Emma Butcher at The Guardian:
We are currently in the middle of Brontë bicentenary mania. This year, on the 200th anniversary of his birth, we are diverting attention away from the famous sisters and focusing on the often-overlooked Brontë brother, Branwell.
We remember him as the failure of the family. Despite being a passionate poet, writer and artist, he failed to hold down conventional jobs, and repeatedly succumbed to vice. Finally, his world fell apart after the end of an affair with a married woman, Lydia Gisborne, which accelerated his dependence on opiates and alcohol. He died at the young age of 31 from the long-term effects of substance abuse.
Branwell’s legacy has been shaped by sensation, such as the story that he once set his own bed on fire, or the suggestion that he died standing up.

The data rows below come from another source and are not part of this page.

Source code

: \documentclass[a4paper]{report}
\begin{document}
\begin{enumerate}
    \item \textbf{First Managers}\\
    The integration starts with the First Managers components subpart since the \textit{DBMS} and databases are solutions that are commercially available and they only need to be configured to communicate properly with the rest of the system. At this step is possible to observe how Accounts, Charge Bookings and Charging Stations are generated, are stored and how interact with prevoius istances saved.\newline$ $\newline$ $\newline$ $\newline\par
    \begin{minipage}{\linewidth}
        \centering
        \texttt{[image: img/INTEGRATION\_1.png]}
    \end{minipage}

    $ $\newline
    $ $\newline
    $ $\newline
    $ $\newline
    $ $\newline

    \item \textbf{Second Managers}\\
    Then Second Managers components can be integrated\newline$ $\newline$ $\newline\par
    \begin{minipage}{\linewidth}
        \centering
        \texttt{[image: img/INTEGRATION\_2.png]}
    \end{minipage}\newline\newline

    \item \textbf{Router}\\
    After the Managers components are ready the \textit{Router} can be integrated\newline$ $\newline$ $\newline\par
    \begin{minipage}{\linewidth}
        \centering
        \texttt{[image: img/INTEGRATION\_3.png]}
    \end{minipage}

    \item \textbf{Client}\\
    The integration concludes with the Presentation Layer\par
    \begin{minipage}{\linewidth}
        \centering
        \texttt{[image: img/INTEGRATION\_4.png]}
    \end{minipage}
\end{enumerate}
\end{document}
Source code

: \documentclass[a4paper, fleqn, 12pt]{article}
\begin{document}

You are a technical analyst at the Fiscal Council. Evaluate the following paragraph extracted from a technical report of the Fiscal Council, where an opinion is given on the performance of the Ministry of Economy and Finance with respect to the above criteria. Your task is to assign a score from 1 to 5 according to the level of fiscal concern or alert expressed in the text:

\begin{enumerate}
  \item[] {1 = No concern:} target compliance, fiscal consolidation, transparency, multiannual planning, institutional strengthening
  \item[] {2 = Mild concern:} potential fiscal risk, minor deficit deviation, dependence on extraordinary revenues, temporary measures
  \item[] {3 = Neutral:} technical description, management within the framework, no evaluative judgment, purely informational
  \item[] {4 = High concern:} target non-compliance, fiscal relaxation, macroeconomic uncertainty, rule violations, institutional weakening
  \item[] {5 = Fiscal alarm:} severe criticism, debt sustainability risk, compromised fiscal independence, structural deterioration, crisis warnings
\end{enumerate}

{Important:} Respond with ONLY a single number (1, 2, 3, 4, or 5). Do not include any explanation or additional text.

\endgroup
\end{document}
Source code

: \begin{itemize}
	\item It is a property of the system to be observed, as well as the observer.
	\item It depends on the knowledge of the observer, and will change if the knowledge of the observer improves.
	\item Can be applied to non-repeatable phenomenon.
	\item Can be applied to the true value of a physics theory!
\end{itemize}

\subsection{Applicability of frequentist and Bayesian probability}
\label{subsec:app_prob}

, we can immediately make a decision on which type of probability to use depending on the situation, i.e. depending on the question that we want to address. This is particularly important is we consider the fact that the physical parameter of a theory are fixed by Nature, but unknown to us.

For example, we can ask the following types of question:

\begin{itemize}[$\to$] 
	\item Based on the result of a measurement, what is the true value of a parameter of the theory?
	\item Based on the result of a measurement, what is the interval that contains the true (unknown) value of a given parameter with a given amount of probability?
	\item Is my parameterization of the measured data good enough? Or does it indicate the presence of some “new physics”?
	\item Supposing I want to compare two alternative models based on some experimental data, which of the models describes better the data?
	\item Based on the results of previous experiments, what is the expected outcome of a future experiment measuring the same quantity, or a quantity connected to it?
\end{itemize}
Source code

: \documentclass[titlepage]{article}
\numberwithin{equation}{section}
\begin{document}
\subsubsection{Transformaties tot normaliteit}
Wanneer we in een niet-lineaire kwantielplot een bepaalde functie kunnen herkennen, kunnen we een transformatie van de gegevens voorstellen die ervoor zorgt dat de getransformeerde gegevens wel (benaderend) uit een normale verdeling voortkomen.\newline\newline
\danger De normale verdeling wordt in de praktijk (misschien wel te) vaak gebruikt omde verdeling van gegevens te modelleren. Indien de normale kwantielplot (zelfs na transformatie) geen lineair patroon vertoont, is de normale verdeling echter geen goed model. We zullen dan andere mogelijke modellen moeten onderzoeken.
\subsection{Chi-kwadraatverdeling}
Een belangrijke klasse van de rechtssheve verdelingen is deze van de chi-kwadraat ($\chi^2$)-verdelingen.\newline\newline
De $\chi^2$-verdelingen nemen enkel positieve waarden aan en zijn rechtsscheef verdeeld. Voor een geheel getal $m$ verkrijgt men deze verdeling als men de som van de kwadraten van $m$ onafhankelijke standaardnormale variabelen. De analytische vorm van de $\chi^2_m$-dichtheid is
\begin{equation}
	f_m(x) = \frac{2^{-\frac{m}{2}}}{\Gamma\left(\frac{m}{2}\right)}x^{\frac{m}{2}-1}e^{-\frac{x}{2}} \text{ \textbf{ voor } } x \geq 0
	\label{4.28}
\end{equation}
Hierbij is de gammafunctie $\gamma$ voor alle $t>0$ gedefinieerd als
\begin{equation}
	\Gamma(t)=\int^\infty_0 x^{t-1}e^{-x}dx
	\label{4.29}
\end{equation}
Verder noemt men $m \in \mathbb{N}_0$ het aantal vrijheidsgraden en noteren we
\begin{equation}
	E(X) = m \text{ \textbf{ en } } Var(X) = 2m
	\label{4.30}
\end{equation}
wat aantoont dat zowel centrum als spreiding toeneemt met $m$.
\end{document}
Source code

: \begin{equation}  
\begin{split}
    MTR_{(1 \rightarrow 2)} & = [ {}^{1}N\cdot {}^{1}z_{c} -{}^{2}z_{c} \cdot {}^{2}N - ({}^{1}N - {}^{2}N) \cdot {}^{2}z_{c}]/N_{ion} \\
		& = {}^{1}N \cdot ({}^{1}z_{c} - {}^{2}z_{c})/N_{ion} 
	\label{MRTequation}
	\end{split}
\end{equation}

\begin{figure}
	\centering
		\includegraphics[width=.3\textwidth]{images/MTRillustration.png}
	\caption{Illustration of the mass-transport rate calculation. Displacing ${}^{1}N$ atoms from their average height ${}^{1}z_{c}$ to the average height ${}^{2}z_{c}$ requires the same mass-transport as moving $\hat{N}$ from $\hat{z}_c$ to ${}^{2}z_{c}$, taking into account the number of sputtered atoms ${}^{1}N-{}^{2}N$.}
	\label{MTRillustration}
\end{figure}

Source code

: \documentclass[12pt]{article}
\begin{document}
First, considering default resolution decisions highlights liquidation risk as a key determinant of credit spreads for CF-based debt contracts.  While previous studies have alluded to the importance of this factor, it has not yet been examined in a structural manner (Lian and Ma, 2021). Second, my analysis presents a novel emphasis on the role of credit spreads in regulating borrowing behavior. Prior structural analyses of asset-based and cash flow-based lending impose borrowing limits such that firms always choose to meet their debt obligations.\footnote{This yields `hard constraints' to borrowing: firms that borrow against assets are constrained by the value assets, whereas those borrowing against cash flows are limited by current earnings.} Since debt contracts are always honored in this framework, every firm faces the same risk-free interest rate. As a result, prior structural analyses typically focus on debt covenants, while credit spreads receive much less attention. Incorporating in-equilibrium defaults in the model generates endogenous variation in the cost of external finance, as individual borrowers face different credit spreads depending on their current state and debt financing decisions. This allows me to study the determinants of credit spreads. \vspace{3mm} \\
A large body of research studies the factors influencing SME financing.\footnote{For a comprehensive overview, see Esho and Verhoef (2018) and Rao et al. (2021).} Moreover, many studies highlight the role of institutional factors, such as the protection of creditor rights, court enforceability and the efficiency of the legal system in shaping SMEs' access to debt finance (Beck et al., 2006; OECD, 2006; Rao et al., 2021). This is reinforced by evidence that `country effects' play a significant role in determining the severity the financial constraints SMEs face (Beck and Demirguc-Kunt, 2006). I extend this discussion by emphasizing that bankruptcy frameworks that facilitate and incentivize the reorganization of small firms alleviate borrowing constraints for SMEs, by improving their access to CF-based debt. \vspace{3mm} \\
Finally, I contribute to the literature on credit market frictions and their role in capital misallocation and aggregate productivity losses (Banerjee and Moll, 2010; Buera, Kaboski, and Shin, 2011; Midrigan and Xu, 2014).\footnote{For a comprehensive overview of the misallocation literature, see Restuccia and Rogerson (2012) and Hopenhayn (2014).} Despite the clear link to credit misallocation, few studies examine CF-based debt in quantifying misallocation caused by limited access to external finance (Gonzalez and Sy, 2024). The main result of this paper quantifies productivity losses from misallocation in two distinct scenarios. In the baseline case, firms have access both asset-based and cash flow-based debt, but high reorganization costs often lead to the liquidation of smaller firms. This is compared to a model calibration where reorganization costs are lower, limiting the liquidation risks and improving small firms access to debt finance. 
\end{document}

His erratic, out-of-control behaviour has contributed to his legacy as the family’s black sheep.
This year, however, the Brontë Parsonage is trying to tone down the Branwell bashing, recognising his flaws but celebrating the merits of the brother with the salutary hashtag #TeamBranwell. The poet Simon Armitage is the museum’s creative partner for this bicentenary, curating an exhibition that pairs his own poetry with objects owned by Branwell; inviting us to reflect on the workings of his mind and our relationship with this problematic fellow. At the heart of the exhibition is a letter to the Romantic poet William Wordsworth. Branwell, then a earnest 19-year-old, encloses one of his own poems, and expresses his hopes and dreams of building “mansions in the sky”.